Ротмистр Тензигольский встает медленно, - трезвея, должно быть, всползая вверх по изразцам печи, - ротмистр царапает затылок о крюк для ботфортов, глаза ротмистра - растеряны, жалки, как головы галчат с разинутыми ртами.
– Сын - Николай...
И у Николая Расторова - на голове галченка: - тоже два галченка глаз, удивленных миру и бытию.
– О - отец?.. Папа.
–
– Утром в публичном доме, в третьем этаже, в маленькой каменной комнате, как стойло, - желтый свет. Здесь за пятьсот лет протомились днями в желтом свете тысячи девушек. В каменной комнате - нет девушки, здесь утром просыпаются двое, отец и сын. Они шепчутся тихо.
– Когда наступала северо-западная армия я ушел вместе с ней из Пскова. Запомни, - губернатор Расторов убит, мертв, его нет, а я - ротмистр Тензигольский, Петр Андреевич. Запомни.
– Что же, мать голодает, все по прежнему на Новинском у Плеваки?
– А ты, ты - в че-ке работаешь, чекист?
– Тише... Нет, не в чеке, я агент комминтерна, брось об этом. Мать ничего, не голодает. О тебе не имели сведений два года.
– Ты что же, - большевик?
– Брось об этом говорить, папа. Сестра Ольга с мужем ушла через Румынию, - не слыхал, где она?
– Оля, - дочка?..
– о, Господи.
Пятьсот лет публичному дому - конечно, культура, почти мистика. Шопот тих. Свет - мутен. Два человека лежат на перине, голова к голове. Четыре галченка воспаленных глаз, должно-быть, умерли -
Ночь. И в "Черном Вороне", в тридцать девятом номере - то-же двое: Лоллий Львович Кронидов и князь Павел Павлович Трубецкой. В "Черном Вороне" тихо.
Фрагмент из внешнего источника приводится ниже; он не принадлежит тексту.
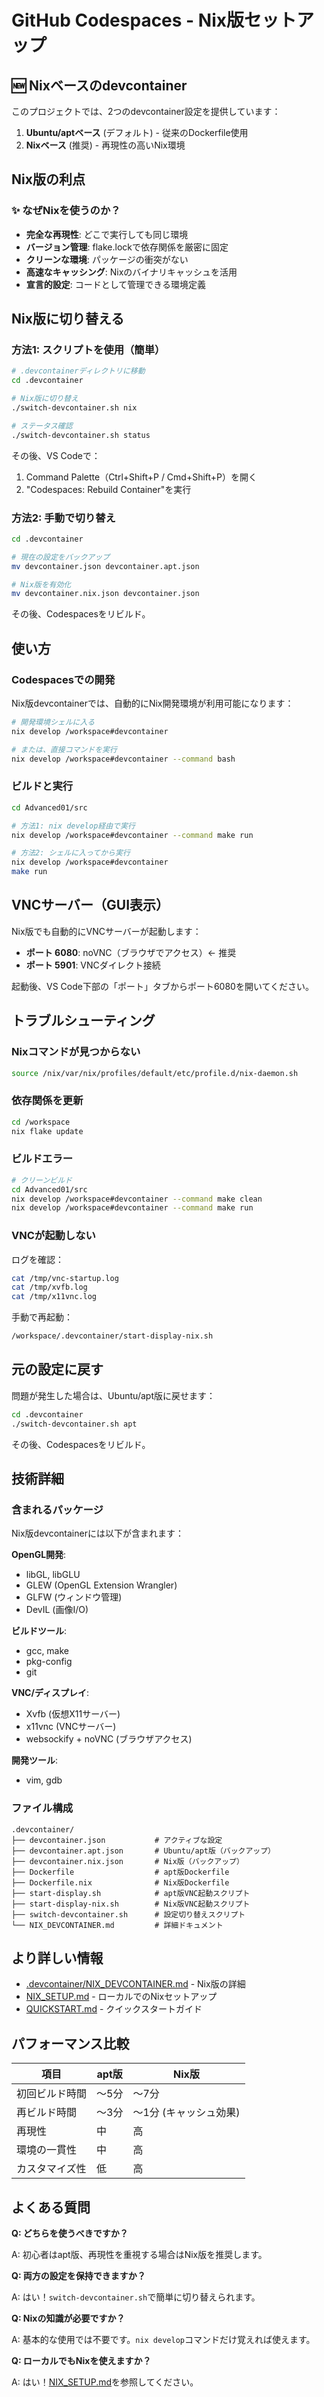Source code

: # GitHub Codespaces - Nix版セットアップ

## 🆕 Nixベースのdevcontainer

このプロジェクトでは、2つのdevcontainer設定を提供しています：

1. **Ubuntu/aptベース** (デフォルト) - 従来のDockerfile使用
2. **Nixベース** (推奨) - 再現性の高いNix環境

## Nix版の利点

### ✨ なぜNixを使うのか？

- **完全な再現性**: どこで実行しても同じ環境
- **バージョン管理**: flake.lockで依存関係を厳密に固定
- **クリーンな環境**: パッケージの衝突がない
- **高速なキャッシング**: Nixのバイナリキャッシュを活用
- **宣言的設定**: コードとして管理できる環境定義

## Nix版に切り替える

### 方法1: スクリプトを使用（簡単）

```bash
# .devcontainerディレクトリに移動
cd .devcontainer

# Nix版に切り替え
./switch-devcontainer.sh nix

# ステータス確認
./switch-devcontainer.sh status
```

その後、VS Codeで：
1. Command Palette（Ctrl+Shift+P / Cmd+Shift+P）を開く
2. "Codespaces: Rebuild Container"を実行

### 方法2: 手動で切り替え

```bash
cd .devcontainer

# 現在の設定をバックアップ
mv devcontainer.json devcontainer.apt.json

# Nix版を有効化
mv devcontainer.nix.json devcontainer.json
```

その後、Codespacesをリビルド。

## 使い方

### Codespacesでの開発

Nix版devcontainerでは、自動的にNix開発環境が利用可能になります：

```bash
# 開発環境シェルに入る
nix develop /workspace#devcontainer

# または、直接コマンドを実行
nix develop /workspace#devcontainer --command bash
```

### ビルドと実行

```bash
cd Advanced01/src

# 方法1: nix develop経由で実行
nix develop /workspace#devcontainer --command make run

# 方法2: シェルに入ってから実行
nix develop /workspace#devcontainer
make run
```

## VNCサーバー（GUI表示）

Nix版でも自動的にVNCサーバーが起動します：

- **ポート 6080**: noVNC（ブラウザでアクセス）← 推奨
- **ポート 5901**: VNCダイレクト接続

起動後、VS Code下部の「ポート」タブからポート6080を開いてください。

## トラブルシューティング

### Nixコマンドが見つからない

```bash
source /nix/var/nix/profiles/default/etc/profile.d/nix-daemon.sh
```

### 依存関係を更新

```bash
cd /workspace
nix flake update
```

### ビルドエラー

```bash
# クリーンビルド
cd Advanced01/src
nix develop /workspace#devcontainer --command make clean
nix develop /workspace#devcontainer --command make run
```

### VNCが起動しない

ログを確認：
```bash
cat /tmp/vnc-startup.log
cat /tmp/xvfb.log
cat /tmp/x11vnc.log
```

手動で再起動：
```bash
/workspace/.devcontainer/start-display-nix.sh
```

## 元の設定に戻す

問題が発生した場合は、Ubuntu/apt版に戻せます：

```bash
cd .devcontainer
./switch-devcontainer.sh apt
```

その後、Codespacesをリビルド。

## 技術詳細

### 含まれるパッケージ

Nix版devcontainerには以下が含まれます：

**OpenGL開発**:
- libGL, libGLU
- GLEW (OpenGL Extension Wrangler)
- GLFW (ウィンドウ管理)
- DevIL (画像I/O)

**ビルドツール**:
- gcc, make
- pkg-config
- git

**VNC/ディスプレイ**:
- Xvfb (仮想X11サーバー)
- x11vnc (VNCサーバー)
- websockify + noVNC (ブラウザアクセス)

**開発ツール**:
- vim, gdb

### ファイル構成

```
.devcontainer/
├── devcontainer.json           # アクティブな設定
├── devcontainer.apt.json       # Ubuntu/apt版（バックアップ）
├── devcontainer.nix.json       # Nix版（バックアップ）
├── Dockerfile                  # apt版Dockerfile
├── Dockerfile.nix              # Nix版Dockerfile
├── start-display.sh            # apt版VNC起動スクリプト
├── start-display-nix.sh        # Nix版VNC起動スクリプト
├── switch-devcontainer.sh      # 設定切り替えスクリプト
└── NIX_DEVCONTAINER.md         # 詳細ドキュメント
```

## より詳しい情報

- [.devcontainer/NIX_DEVCONTAINER.md](.devcontainer/NIX_DEVCONTAINER.md) - Nix版の詳細
- [NIX_SETUP.md](NIX_SETUP.md) - ローカルでのNixセットアップ
- [QUICKSTART.md](QUICKSTART.md) - クイックスタートガイド

## パフォーマンス比較

| 項目 | apt版 | Nix版 |
|------|-------|-------|
| 初回ビルド時間 | 〜5分 | 〜7分 |
| 再ビルド時間 | 〜3分 | 〜1分 (キャッシュ効果) |
| 再現性 | 中 | 高 |
| 環境の一貫性 | 中 | 高 |
| カスタマイズ性 | 低 | 高 |

## よくある質問

**Q: どちらを使うべきですか？**

A: 初心者はapt版、再現性を重視する場合はNix版を推奨します。

**Q: 両方の設定を保持できますか？**

A: はい！`switch-devcontainer.sh`で簡単に切り替えられます。

**Q: Nixの知識が必要ですか？**

A: 基本的な使用では不要です。`nix develop`コマンドだけ覚えれば使えます。

**Q: ローカルでもNixを使えますか？**

A: はい！[NIX_SETUP.md](NIX_SETUP.md)を参照してください。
Оркестр внизу перестал обнажаться, только воют балтийские ветры, седые, должно-быть. Лоллий - в сером халатике, и из халата клинышком торчит лицо, с бородою - тоже клинышком. Князь исповедывается перед протопопом Аввакумом, князь рассказывает о Лизе Калитиной, о парижских фотографиях, о каком-то конном заводе в России.
–
... Где-то в России купеческий стоял дом - домовина - в замках, в заборах, в строгости, светил ночам - за плавающих и путешествующих - лампадами. Этот дом погиб в русскую революцию: сначала из него повезли сундуки с барахлом (и вместе с барахлом ушли купцы в сюртуках до щиколоток), над домом повиснул красный флаг и висли на воротах вывески - социального обеспечения, социальной культуры, чтоб предпоследним быть женотделу (отделу женщин, то-есть), - последним - казармам, - и чтоб дому остаться, выкинутому в ненадобность, чтоб смолкнуть кладбищенски дому: дом раскорячился, лопнул, обалдел, все деревянное в доме сгорело для утепления, ворота ощерились в сучьи, - дом таращился, как запаленная лошадь
– И нет: - это не дом в русской разрухе, - это душа Лоллия Львовича в "Черном Вороне", ночью.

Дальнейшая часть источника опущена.